Input ▸

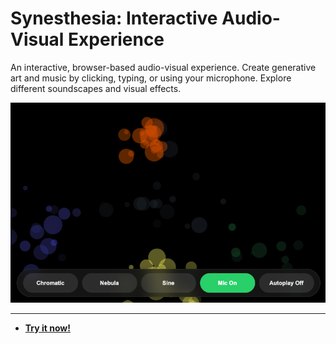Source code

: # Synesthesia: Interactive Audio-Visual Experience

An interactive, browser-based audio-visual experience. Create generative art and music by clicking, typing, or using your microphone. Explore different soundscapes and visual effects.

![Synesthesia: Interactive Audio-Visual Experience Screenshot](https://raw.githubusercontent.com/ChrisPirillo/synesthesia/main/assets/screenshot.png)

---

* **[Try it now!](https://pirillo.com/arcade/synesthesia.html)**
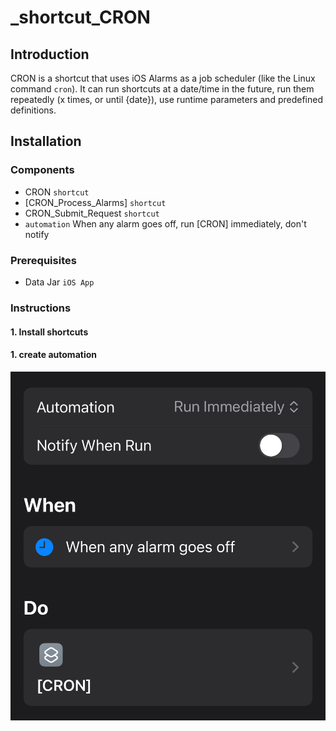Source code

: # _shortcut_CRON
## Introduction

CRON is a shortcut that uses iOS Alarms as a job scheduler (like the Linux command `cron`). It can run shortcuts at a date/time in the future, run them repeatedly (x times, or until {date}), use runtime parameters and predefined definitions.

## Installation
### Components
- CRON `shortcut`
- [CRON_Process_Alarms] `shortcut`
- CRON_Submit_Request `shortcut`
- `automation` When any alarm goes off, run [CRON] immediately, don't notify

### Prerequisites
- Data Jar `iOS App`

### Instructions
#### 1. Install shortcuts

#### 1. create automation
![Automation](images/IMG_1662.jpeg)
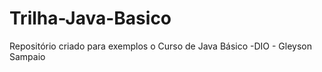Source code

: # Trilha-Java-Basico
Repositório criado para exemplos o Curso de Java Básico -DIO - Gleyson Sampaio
...
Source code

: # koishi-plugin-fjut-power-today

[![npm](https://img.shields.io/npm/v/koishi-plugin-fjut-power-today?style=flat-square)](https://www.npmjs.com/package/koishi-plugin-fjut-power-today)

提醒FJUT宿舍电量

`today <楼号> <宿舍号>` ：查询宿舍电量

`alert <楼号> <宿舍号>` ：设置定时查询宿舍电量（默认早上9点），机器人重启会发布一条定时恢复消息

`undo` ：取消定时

Work request ▸ The answer must be every line from the records above that contains "today".

Written solution ▸
: # koishi-plugin-fjut-power-today
[![npm](https://img.shields.io/npm/v/koishi-plugin-fjut-power-today?style=flat-square)](https://www.npmjs.com/package/koishi-plugin-fjut-power-today)
`today <楼号> <宿舍号>` ：查询宿舍电量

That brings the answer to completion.